# How do you factor 27x^3 - 27y^3?

Oct 4, 2016

$\left(3 x - 3 y\right) \left(9 {x}^{2} + 9 x y + 9 {y}^{2}\right)$

#### Explanation:

This is the difference of cubes and has a set pattern.

$\left(3 x - 3 y\right) \left(9 {x}^{2} + 9 x y + 9 {y}^{2}\right)$

make 2 brackets:
The first is simply the cube root of each term

The second bracket is formed from the first in 5 steps:

$1. \rightarrow$ square the first term.
$2. \rightarrow$ change the sign
$3. \rightarrow$ multiply the two terms
$4. \rightarrow$ PLUS
$5. \rightarrow$square the second term

Oct 4, 2016

$27 \left(x - y\right) \left({x}^{2} + x y + {y}^{2}\right)$

#### Explanation:

The first step here is to take out a $\textcolor{b l u e}{\text{common factor}}$ of 27.

$\Rightarrow 27 \left({x}^{3} - {y}^{3}\right) \ldots \ldots . . \left(A\right)$

Now ${x}^{3} - {y}^{3}$ is a $\textcolor{b l u e}{\text{difference of cubes}}$ and in general factorises as.

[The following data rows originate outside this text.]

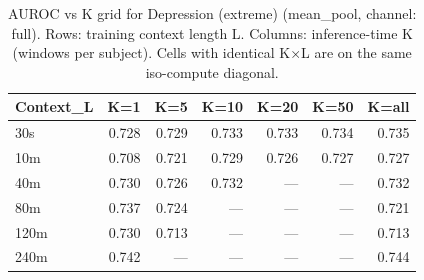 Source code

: \begin{table}[ht]
\centering
\caption{AUROC vs K grid for Depression (extreme) (mean_pool, channel: full). Rows: training context length L. Columns: inference-time K (windows per subject). Cells with identical K×L are on the same iso-compute diagonal.}
\label{tab:kgrid_depression_extreme_binary_mean_pool_full}
\begin{tabular}{lrrrrrr}
\toprule
Context_L & K=1 & K=5 & K=10 & K=20 & K=50 & K=all \\
\midrule
30s & 0.728 & 0.729 & 0.733 & 0.733 & 0.734 & 0.735 \\
10m & 0.708 & 0.721 & 0.729 & 0.726 & 0.727 & 0.727 \\
40m & 0.730 & 0.726 & 0.732 & — & — & 0.732 \\
80m & 0.737 & 0.724 & — & — & — & 0.721 \\
120m & 0.730 & 0.713 & — & — & — & 0.713 \\
240m & 0.742 & — & — & — & — & 0.744 \\
\bottomrule
\end{tabular}
\end{table} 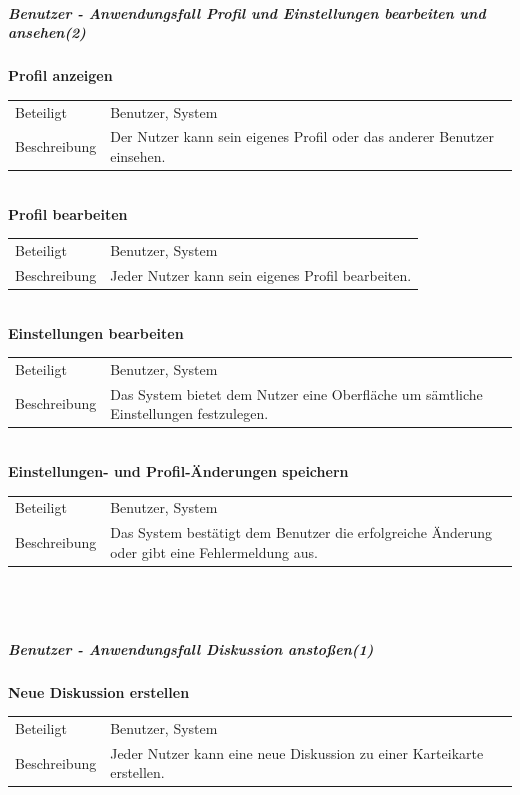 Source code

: \documentclass[12pt,a4paper]{article}
\begin{document}
\subparagraph{Benutzer - Anwendungsfall \glqq Profil und Einstellungen bearbeiten und ansehen\grqq  (2)}\mbox{}

\textbf{Profil anzeigen}\\
\begin{tabular}{l|p{12cm}}
\hline 
Beteiligt & Benutzer, System \\ 
Beschreibung & Der Nutzer kann sein eigenes Profil oder das anderer Benutzer einsehen. \\ 
\end{tabular}\\

\textbf{Profil bearbeiten}\\
\begin{tabular}{l|p{12cm}}
\hline 
Beteiligt & Benutzer, System \\ 
Beschreibung & Jeder Nutzer kann sein eigenes Profil bearbeiten. \\ 
\end{tabular}\\ 

\textbf{Einstellungen bearbeiten}\\
\begin{tabular}{l|p{12cm}}
\hline 
Beteiligt & Benutzer, System \\ 
Beschreibung & Das System bietet dem Nutzer eine Oberfläche um sämtliche Einstellungen festzulegen. \\ 
\end{tabular}\\

\textbf{Einstellungen- und Profil-Änderungen speichern}\\
\begin{tabular}{l|p{12cm}}
\hline 
Beteiligt &  Benutzer, System \\ 
Beschreibung & Das System bestätigt dem Benutzer die erfolgreiche Änderung oder gibt eine Fehlermeldung aus. \\ 
\end{tabular}\\\


\subparagraph{Benutzer - Anwendungsfall \glqq Diskussion anstoßen\grqq (1)}\mbox{}

\textbf{Neue Diskussion erstellen}\\
\begin{tabular}{l|p{12cm}}
\hline 
Beteiligt & Benutzer, System \\ 
Beschreibung & Jeder Nutzer kann eine neue Diskussion zu einer Karteikarte erstellen. \\ 
\end{tabular}\\
\end{document}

$\textcolor{red}{\overline{\underline{| \textcolor{w h i t e}{\frac{a}{a}} \textcolor{b l a c k}{{a}^{3} - {b}^{3} = \left(a - b\right) \left({a}^{2} + a b + {b}^{2}\right)} \textcolor{w h i t e}{\frac{a}{a}} |}}}$

here a = x and b = y

$\Rightarrow {x}^{3} - {y}^{3} = \left(x - y\right) \left({x}^{2} + x y + {y}^{2}\right)$

Substituting this result into (A) gives the factorised form.

$\Rightarrow 27 {x}^{3} - 27 {y}^{3} = 27 \left(x - y\right) \left({x}^{2} + x y + {y}^{2}\right)$